Dear Students,

Remember the following points with regard to the preparation, general outline and set up of your Constitutional Law 312 research paper due 28 April 2015:


The major assignment must be 8 typed pages in length, excluding the cover page and bibliography.


  • 12 pt, Arial font;
  • 1,5 line spacing; and
  • standard margins.


You are expected to do an independent literature search and to rely on a variety of sources. This includes relevant jurisprudence as well as academic articles in legal journals and books. Note that Google and Wikipedia are not appropriate research sources. Newspaper reports and sources from other disciplines (for example, political science) should be used with care and circumspection and are no substitute for references to literature dealing with the legal aspects.

Preparation of argument

You are required to formulate a clear argument and a mere summary of the literature (for example, case law) is insufficient. For instance, when you are asked to analyse a judgment you are expected to engage with it critically. Ask yourself whether the judgment is internally contradictory, whether it is in line with previous case law, whether it rests upon the best possible interpretation of the Constitution (or legislation), etc.

Technical editing

It is vitally important to read through your essay more than once, to correct language and typing errors and to reformulate unwieldy and ill-considered sentences.


Your essay must be carefully planned and structured. You must, at the very outset, indicate what the essay is about or which arguments you are going to advance in your essay. Use an introduction for this purpose. The end of the essay should also contain a concise summary of your main arguments. Use a concluding section for this purpose.

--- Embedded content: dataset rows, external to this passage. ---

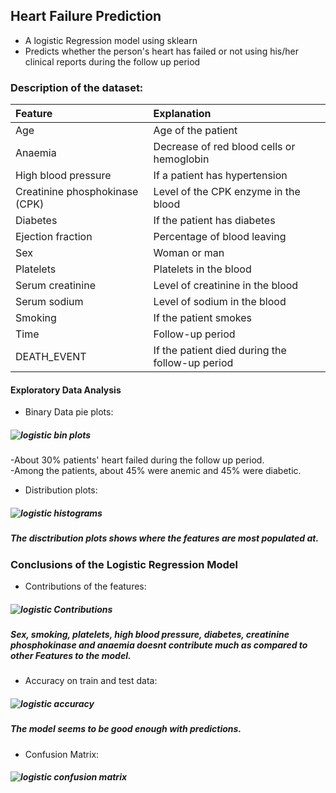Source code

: ## Heart Failure Prediction
- A logistic Regression model using sklearn 
- Predicts whether the person's heart has failed or not using his/her clinical reports during the follow up period
### Description of the dataset:
| Feature                       |  Explanation                                    |
|:------------------------------|:------------------------------------------------|
| Age                           | Age of the patient                              | 
| Anaemia                       | Decrease of red blood cells or hemoglobin       | 
| High blood pressure           | If a patient has hypertension                   | 
| Creatinine phosphokinase (CPK)| Level of the CPK enzyme in the blood            | 
| Diabetes                      | If the patient has diabetes                     | 
| Ejection fraction             | Percentage of blood leaving                     | 
| Sex                           | Woman or man                                    | 
| Platelets                     | Platelets in the blood                          | 
| Serum creatinine              | Level of creatinine in the blood                | 
| Serum sodium                  | Level of sodium in the blood                    | 
| Smoking                       | If the patient smokes                           | 
| Time                          | Follow-up period                                | 
| DEATH_EVENT                   | If the patient died during the follow-up period | 
#### Exploratory Data Analysis
- Binary Data pie plots:
##### ![logistic bin plots](https://user-images.githubusercontent.com/86224563/133209520-e2b15993-a5fc-4496-9ce9-0492d551f4a9.PNG)
-About 30% patients' heart failed during the follow up period.</br>
-Among the patients, about 45% were anemic and 45% were diabetic.
- Distribution plots:
##### ![logistic histograms](https://user-images.githubusercontent.com/86224563/133210905-168120ef-8efa-4b9e-870d-5dc23d6751bf.png)
##### The disctribution plots shows where the features are most populated at.
### Conclusions of the Logistic Regression Model
- Contributions of the features:
##### ![logistic Contributions](https://user-images.githubusercontent.com/86224563/133209750-3ef6ffab-20d1-4a9f-89ea-8e72c75a61f5.PNG)
##### Sex, smoking, platelets, high blood pressure, diabetes, creatinine phosphokinase and anaemia doesnt contribute much as compared to other Features to the model.
- Accuracy on train and test data:
##### ![logistic accuracy](https://user-images.githubusercontent.com/86224563/133214465-3953cfd7-7cff-4784-be55-6fdaeed12147.PNG)
##### The model seems to be good enough with predictions.
- Confusion Matrix:
##### ![logistic confusion matrix](https://user-images.githubusercontent.com/86224563/133214548-714615cc-0ebf-4c1a-b135-485402ed4145.PNG)
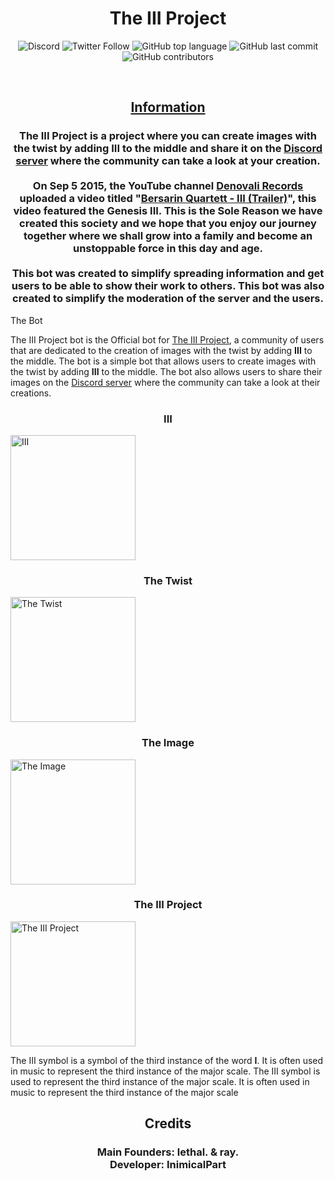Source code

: <h1 align="center">The III Project</h1>

<p align="center" style="text-align: center;">                          <img alt="Discord" src="https://img.shields.io/discord/857017449743777812?logo=discord&style=flat-square"> <img alt="Twitter Follow" src="https://img.shields.io/twitter/follow/TheIIISociety?color=brightgreen&label=%40TheIIISociety&logo=twitter&style=flat-square"> <img alt="GitHub top language" src="https://img.shields.io/github/languages/top/InimicalPart/TheIIIProject?style=flat-square"> <img alt="GitHub last commit" src="https://img.shields.io/github/last-commit/InimicalPart/TheIIIProject?style=flat-square"> <img alt="GitHub contributors" src="https://img.shields.io/github/contributors/InimicalPart/TheIIIProject?style=flat-square"></p>

<br/><h2 align="center"><u><b>Information</b></u></h2>

<h3 align="center">
The III Project is a project where you can create images with the twist by adding <b>III</b> to the middle and share it on the <a href="https://discord.gg/iii">Discord server</a> where the community can take a look at your creation. <br><br> On Sep 5 2015, the YouTube channel <a href="https://www.youtube.com/channel/UCrd_7bwxWw7zgkOtmVQbfEA">Denovali Records</a> uploaded a video titled "<a href="https://www.youtube.com/watch?v=o6piGa5JDLI">Bersarin Quartett - III (Trailer)</a>", this video featured the <b>Genesis III</b>. This is the Sole Reason we have created this society and we hope that you enjoy our journey together where we shall grow into a family and become an unstoppable force in this day and age. <br><br>
This bot was created to simplify spreading information and get users to be able to show their work to others. This bot was also created to simplify the moderation of the server and the users.
</h3>


<hs2 align-="center">The Bot</h2>
<p> 
The III Project bot is the Official bot for <a href="https://discord.gg/iii">The III Project</a>, a community of users that are dedicated to the creation of images with the twist by adding <b>III</b> to the middle. The bot is a simple bot that allows users to create images with the twist by adding <b>III</b> to the middle. The bot also allows users to share their images on the <a href="https://discord.gg/iii">Discord server</a> where the community can take a look at their creations.
</p> 
<!-- definition of III -->
<h3 align="center">
<b>III</b>
</h3>
<p>
<img src="https://i.imgur.com/xQZQQQQ.png" alt="III" width="200" height="200">
</p>
<!-- definition of the twist -->
<h3 align="center">
<b>The Twist</b>
</h3>
<p>
<img src="https://i.imgur.com/xQZQQQQ.png" alt="The Twist" width="200" height="200">
</p>
<!-- definition of the image -->
<h3 align="center">
<b>The Image</b>
</h3>
<p>
<img src="https://i.imgur.com/xQZQQQQ.png" alt="The Image" width="200" height="200">
</p>
<!-- definition of the III Project -->
<h3 align="center">
<b>The III Project</b>
</h3>
<p>
<img src="https://i.imgur.com/xQZQQQQ.png" alt="The III Project" width="200" height="200">
</p>
<p>
The III symbol is a symbol of the third instance of the word <b>I</b>. It is often used in music to represent the third instance of the major scale. The III symbol is used to represent the third instance of the major scale. It is often used in music to represent the third instance of the major scale
</p>

<h2 align="center">Credits</h2>
<h3 align="center">
Main Founders: <b>lethal.</b> & <b>ray.</b><br>
Developer: <b>InimicalPart</b></b><br>
</h3>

Information from your research can be incorporated into your essay / research paper in the following three ways:

  • a summary of the main idea of an entire work (source) in your own words;
  • paraphrase a source’s idea(s) or words in detail;
  • verbatim words / sentences from sources.

As a rule of thumb, you should always remember that whenever words or ideas are borrowed from sources such as books, magazines, newspapers, songs, movies, websites, etcetera, the author’s work must be acknowledged by including an appropriate reference (footnote).

The following list sets out different sources where you have to provide a reference (footnote):

  • Summaries, paraphrases, direct quotations;
  • Copies of diagrams, illustrations, charts, pictures;
  • Opinions of third parties;
  • Research results from third parties (for example case studies or statistics).

How to avoid plagiarism

  • Planning your assignment / research paper is the first step to avoid plagiarism. By planning ahead, you know that you will be using sources other than your own ideas and can therefore already start planning how you will incorporate these sources in your assignment / research paper.
  • Take notes while conducting research and record your sources accurately and completely. You could even include notes to identify whether you intend to use a source verbatim or by paraphrasing so that you would remember to insert quotation marks in the case of verbatim. This is very important!
  • Do not copy and paste any content from your research directly into your own assignment / research paper. Ever. Rather make notes on a separate document and record the source accurately.
  • Where possible, print your sources so you can refer to it again later or save them in a folder on your computer using the full source reference as a file name.
  • Read your researched sources repeatedly until you understand it and how you want to use it in your own assignment / research paper. Then when you paraphrase or summarise, do so without referring back to the original source.
  • Err on the side of caution – when you are unsure where an idea in your work originated from, rather cite the source.
  • Refrain from reading a fellow student (or previous year’s student’s) assignment / research paper for “inspiration.”
  • Learn how to paraphrase properly.
  • When you translate a source, remember to reference the source.
  • If you are unsure whether to reference a source, ask your lecturer, lecturer’s assistant or writing consultant.
  • Use Turnitin. It will identify those sections in your work where you have used sources from elsewhere and you can make sure that you have referenced those sections accurately.